Tuesday 22 March 2016

A few hours spare... in Bangkok

I used to hate that last day of travelling - a day when I have to check out of my hotel, when I have a bit of spare time before going to the airport, but not really much, when I don't know what to do with myself. Just a few hours spare. Or the little bit of a day after I've checked in, and before I have to do anything or go to the trade show... What on earth to do with that bit of spare time?

Now, I find that most cities offer interesting small delights that can make a few spare hours into an intriguing voyage. So I've started writing up a few of the "side dishes" for cities I know reasonably well.

I'm kicking off with Bangkok. It's a city you're more than likely to have a bit of spare time in, since it's an airport hub for much of South-East Asia, not just Thailand. What can you do with not much time?

  • Take a trip to Suan Pakkad Palace museum. It's a sweet little museum which makes its home in a number of old wooden Thai houses around a lawn, in the shadow of the skyscrapers. You can watch a battle from the Ramayana played by miniature dolls of Thai actors in their traditional masks, or be dazzled by the reflections in the lacquered pavilion. It's just enough of a museum to fill an hour or two, with a nicely relaxed atmosphere and friendly curators. It's not too far from Phaya Thai station, so quite easy to reach.
  •  Feed the turtles and koi carp at Wat Prayoon.  The Wat is on the Thonburi side of the Memorial Bridge, a brisk ten minute walk over the bridge from the boat station. The pond surrounds a miniature mountain, a little mound built up as a landscape with tiny temples and Buddha statues in niches, and despite the traffic roaring by outside always seems peaceful and secluded. There's also a fascinating Buddha museum and a huge white stupa like a wedding cake, which can be climbed up (and into; on the way out, you have to crawl through a tiny doorway).
  • Another really strange stupa is the Loha Prasat, just off Ratchadamnoen Road. This construction's metal spires give it a prickly, spiky outline quite different from anything else in Bangkok, but it's the inside that is really weird, with its maze of vaulted passages and spiral stairway. 
  • Take the boat up to Nonthaburi and back. Nothaburi has a huge, sprawling wooden museum (originally a public school) that's one of Bangkok's great unsung architectural wonders, a garish Chinese temple on the waterfront, and huge numbers of seafood stalls on the riverside promenade.
  • Visit Wat Kalayanamit over in Thonburi (there's a cross-river ferry from the Ratchinee boat station). The courtyards are filled with Chinese pagodas and statues  - originally ballast in Chinese trading ships, but adopted as objets d'art by the Thais - and the oversize Buddha has almost outgrown the temple.
  •  If you're based anywhere near Khao San Road, make your way to Wat Bowoniwet and stroll through the grounds. This is one of my favourite temples in Bangkok; it's a packed site, and there's always something happening (the first time I was there, people were visiting to pay their respects to the Supreme Patriarch, presiding in his funeral urn; he wasn't cremated till two years later), yet it never seems crowded. and I often have the chance to chat to one of the monks or caretakers.

Friday 18 March 2016

In praise of small museums: the Whipple, Cambridge

It's a steampunk dream: cases full of clocks, regulators, astrolabes, pocket sundials, clockwork models of the universe, and even, upstairs in a plush little Victorian parlour, old children's toys like the zoetrope.
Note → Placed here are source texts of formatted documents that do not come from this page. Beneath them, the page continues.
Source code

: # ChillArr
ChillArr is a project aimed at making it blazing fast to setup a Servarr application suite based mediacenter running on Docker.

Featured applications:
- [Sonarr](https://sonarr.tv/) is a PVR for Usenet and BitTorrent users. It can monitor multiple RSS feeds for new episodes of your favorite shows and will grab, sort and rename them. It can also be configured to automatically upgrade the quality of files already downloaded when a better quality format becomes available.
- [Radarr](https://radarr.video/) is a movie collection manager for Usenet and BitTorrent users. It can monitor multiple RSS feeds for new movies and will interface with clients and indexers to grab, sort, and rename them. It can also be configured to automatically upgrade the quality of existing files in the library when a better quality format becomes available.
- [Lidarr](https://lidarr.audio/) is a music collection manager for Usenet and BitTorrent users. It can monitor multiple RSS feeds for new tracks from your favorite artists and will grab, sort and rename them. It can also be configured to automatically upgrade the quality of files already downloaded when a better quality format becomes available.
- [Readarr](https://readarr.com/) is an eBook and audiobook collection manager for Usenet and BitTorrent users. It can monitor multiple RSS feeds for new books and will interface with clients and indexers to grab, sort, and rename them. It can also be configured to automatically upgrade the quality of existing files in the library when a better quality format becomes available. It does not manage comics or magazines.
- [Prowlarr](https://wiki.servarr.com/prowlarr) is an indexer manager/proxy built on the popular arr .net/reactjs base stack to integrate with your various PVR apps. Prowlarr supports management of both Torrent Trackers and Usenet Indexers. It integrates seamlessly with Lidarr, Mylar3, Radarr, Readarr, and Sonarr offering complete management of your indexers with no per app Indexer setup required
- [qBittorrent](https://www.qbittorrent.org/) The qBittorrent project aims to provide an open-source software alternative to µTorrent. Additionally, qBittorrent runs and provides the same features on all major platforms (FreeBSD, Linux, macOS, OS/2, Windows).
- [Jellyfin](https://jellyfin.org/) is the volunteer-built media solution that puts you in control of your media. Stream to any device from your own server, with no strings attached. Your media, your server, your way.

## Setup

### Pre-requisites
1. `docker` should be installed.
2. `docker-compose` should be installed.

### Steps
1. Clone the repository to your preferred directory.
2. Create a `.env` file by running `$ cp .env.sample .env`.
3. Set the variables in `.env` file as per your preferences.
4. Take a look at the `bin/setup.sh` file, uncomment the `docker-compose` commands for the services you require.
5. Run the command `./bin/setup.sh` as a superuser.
I don't think the Whipple Museum was really intended for aesthetic appreciation. It's a serious museum dedicated to exploring the history of science, and its collection of scientific instrumentation is intended to show the development of scientific thinking and practice; it's not an art gallery or an amusement arcade. But then, on the other hand, there's nothing stopping you from regarding it as either.

One of the great things about the Whipple is that it's a museum that positively encourages different approaches. For instance, in one room there are 'high density' displays - chests of drawers devoted to particular topics - and you're welcome to pull the drawers out and peruse the objects inside. If you want to take your time studying one particular subject, you can. I spent nearly half an hour looking at antique sundials, many of them incredibly elegant little works illustrated with wind-puffing cherubs or Biblical stories. There were pillar sundials, folding sundials, polyhedron sundials, sundials ranging from very simple to terrifically complex, even nocturnal dials. They are utterly fascinating.
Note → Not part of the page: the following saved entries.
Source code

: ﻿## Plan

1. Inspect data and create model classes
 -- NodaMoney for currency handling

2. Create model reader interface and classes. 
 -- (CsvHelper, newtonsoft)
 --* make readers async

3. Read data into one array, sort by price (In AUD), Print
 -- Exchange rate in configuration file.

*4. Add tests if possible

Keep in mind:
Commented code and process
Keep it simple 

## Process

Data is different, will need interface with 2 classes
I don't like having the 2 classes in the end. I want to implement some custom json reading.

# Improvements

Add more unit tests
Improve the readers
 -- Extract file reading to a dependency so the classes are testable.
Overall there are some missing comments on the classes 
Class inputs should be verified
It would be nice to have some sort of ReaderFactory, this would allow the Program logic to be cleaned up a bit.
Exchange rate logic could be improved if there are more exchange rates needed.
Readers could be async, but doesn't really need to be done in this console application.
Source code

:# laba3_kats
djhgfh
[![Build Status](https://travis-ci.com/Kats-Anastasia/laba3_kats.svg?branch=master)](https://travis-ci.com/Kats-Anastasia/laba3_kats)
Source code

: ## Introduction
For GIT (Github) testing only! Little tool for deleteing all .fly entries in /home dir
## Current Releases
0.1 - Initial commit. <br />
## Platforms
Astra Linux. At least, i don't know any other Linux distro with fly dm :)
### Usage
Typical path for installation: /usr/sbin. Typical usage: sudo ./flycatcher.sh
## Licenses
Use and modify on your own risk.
Or there's the 'Victorian parlour' which shows how scientific ideas were manifested in children's toys and parlour amusements - the zoetrope, magic lantern, stereoscopic viewer...
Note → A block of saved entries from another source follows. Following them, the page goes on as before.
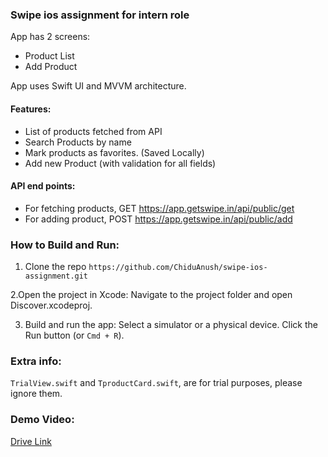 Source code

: ### Swipe ios assignment for intern role


App has 2 screens:
- Product List
- Add Product 

App uses Swift UI and MVVM architecture.


#### Features:
- List of products fetched from API
- Search Products by name
- Mark products as favorites. (Saved Locally)
- Add new Product (with validation for all fields)

#### API end points:

- For fetching products, GET https://app.getswipe.in/api/public/get
- For adding product, POST https://app.getswipe.in/api/public/add


### How to Build and Run:
1. Clone the repo
`https://github.com/ChiduAnush/swipe-ios-assignment.git`

2.Open the project in Xcode:
Navigate to the project folder and open Discover.xcodeproj.

3. Build and run the app:
Select a simulator or a physical device.
Click the Run button (or `Cmd + R`).

### Extra info:
`TrialView.swift` and `TproductCard.swift`, are for trial purposes, please ignore them.


### Demo Video:
[Drive Link](https://drive.google.com/file/d/1ryXVhRY147PmZNMkMP0a7ZoCiGB2c7KH/view?usp=sharing)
Or you can sit down and read a book, or one of the many information cards scattered around the museum. This isn't just a museum for looking at things; you can read up on a subject, peruse the catalogue, or look at a theoretical text which explains the science behind the object in the case. That information isn't restricted to paper - you can look up objects on the museum's database, too.

I hadn't expected to enjoy my visit nearly as much as I did. I wish more museums would offer visitors the range of interactions that the Whipple does. This isn't a glitzy museum with lots of videos and push-button interactive displays - it's quite simply laid out in a fairly traditional style - but someone has applied serious thought to enhancing visitors' experience and helping them to investigate and understand the exhibits.